I tried to calm myself before I said something I would regret. She was young; she didn’t understand.
"Lesya, my Mama and Tato, my sisters died in that war at the hands of German soldiers. They burned my entire village because the Russians were coming back. Can you understand that? They were killed in their home in a country that I had to leave forever. I have no cemetery where I can visit with my dead.
"I tried to honor them by teaching my children and grandchildren about their homeland. Would you disgrace your heritage? Would you throw this all away?" I motioned to my cupboards filled with framed photographs of our family, painted pysanky, Ukrainian books and records. "All I’ve worked for."
How could I convince this stubborn child? How could I show her, tell her?
"This is America, Baba. Their memories live in me, but I have to make my own future."
Oh, she l
oved to argue with me, this one. Lesya should have been a lawyer.
"I will teach my children our traditions, our language,"Lesya said. "I don’t need a Ukrainian husband to do that."
"You say this now.
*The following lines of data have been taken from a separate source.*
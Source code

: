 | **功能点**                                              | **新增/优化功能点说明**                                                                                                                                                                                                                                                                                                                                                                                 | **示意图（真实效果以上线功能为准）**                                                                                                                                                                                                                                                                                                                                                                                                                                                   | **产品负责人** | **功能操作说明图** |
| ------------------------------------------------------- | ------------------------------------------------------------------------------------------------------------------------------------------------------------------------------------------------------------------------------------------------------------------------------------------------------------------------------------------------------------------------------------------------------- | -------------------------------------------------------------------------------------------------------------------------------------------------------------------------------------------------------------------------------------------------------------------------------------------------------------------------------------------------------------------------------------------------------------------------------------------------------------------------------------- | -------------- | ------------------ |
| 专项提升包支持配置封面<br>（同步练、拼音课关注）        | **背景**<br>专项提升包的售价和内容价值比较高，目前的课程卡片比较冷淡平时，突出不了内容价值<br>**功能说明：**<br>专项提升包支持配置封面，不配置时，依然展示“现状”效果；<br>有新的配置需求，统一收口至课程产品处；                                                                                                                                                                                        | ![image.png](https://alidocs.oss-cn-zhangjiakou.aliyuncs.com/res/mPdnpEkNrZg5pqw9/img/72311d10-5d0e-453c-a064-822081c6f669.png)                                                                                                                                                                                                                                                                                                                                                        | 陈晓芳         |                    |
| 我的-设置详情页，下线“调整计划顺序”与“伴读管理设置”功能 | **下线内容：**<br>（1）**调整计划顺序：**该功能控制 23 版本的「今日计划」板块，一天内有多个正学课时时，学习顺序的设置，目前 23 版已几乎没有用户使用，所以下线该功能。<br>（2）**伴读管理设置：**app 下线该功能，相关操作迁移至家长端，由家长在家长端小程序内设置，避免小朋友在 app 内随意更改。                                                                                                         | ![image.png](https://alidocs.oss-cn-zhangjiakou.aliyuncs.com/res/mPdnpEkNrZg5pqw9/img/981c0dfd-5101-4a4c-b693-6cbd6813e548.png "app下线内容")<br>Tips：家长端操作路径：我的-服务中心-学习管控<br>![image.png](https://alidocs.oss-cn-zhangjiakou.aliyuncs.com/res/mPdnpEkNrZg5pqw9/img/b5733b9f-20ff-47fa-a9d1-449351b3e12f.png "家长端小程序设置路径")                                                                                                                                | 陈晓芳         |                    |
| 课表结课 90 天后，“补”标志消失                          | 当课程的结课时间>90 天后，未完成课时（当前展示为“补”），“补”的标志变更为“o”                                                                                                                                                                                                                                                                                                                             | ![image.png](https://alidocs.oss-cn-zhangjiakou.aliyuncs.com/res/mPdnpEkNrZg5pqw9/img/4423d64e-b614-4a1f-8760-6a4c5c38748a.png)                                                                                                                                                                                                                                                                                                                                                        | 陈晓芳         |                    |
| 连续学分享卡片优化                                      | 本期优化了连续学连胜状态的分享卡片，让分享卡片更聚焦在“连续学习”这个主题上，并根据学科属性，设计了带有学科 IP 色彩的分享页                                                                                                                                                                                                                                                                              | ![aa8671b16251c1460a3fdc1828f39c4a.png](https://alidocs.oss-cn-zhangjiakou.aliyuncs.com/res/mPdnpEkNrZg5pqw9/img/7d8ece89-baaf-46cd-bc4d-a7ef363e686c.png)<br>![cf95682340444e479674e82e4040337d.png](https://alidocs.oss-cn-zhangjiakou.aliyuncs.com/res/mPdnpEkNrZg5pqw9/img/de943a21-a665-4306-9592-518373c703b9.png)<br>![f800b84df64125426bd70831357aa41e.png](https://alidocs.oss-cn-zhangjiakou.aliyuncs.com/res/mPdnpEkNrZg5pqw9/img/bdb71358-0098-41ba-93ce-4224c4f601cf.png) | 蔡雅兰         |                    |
You will see that it is not so easy to do all by yourself." I stood up. "I have to feed Khvostyk."
I walked into the kitchen and poured him some cat food. Then I turned on the faucet and ran my hands under the warm water, splashing my face. I heard my own baba whisper from my memory: Anger has its place, Nadya. It’s not bad, but it is deadly, like fire. Raging out of control, it can kill and destroy. It is hard to heal a bad burn, sometimes impossible. When fire begins to grow, you can use water to control it. Same thing with anger. Turn to water to soothe you.
How was she so wise? And she was younger when she died than I was today. When I turned toward the dining room, I heard Katya steer the subject back to pysanky.
"And once you have everything covered in wax, then you need to dip the egg in the lightest color. In this case, orange. Orange is the color of endurance and strength."
"All right," Lesya said, still irritated. "I don’t need to know their ‘magical’ meanings. It’s not like you believe it anyhow. It’s interesting and all, but you can save it for your class lectures. We’ve moved beyond those supersti—"
She stopped when she saw that I had come back into the room. I quietly sat back down in my chair.
"Ma, why don’t you tell her a little about the war. Help her to understand. It’s not something you usually talk about," Katya said while staring at her egg in the orange dye. Clever woman to put me on the spot.
"No," I said avoiding both their gazes. "I will not share the history of my life with someone who does not respect me or my so-called superstitions."
I turned my attention back to my embroidery. Let them talk; I was going to embroider. Katya reached over and pulled out her egg, bright orange from the dye. Lesya placed hers in the jar.
"Now you take the wax and cover everything that you want to keep orange in whatever pattern you’ve chosen." Katya explained and then began to draw three snakes winding through the quadrants. She looked at me. "The snakes are for protection from disaster." She turned her eyes back to the egg, still talking. "Snakes are an ancient symbol of the Goddess, who was worshipped on our lands for thousands of years. The snakes are a symbol of feminine power."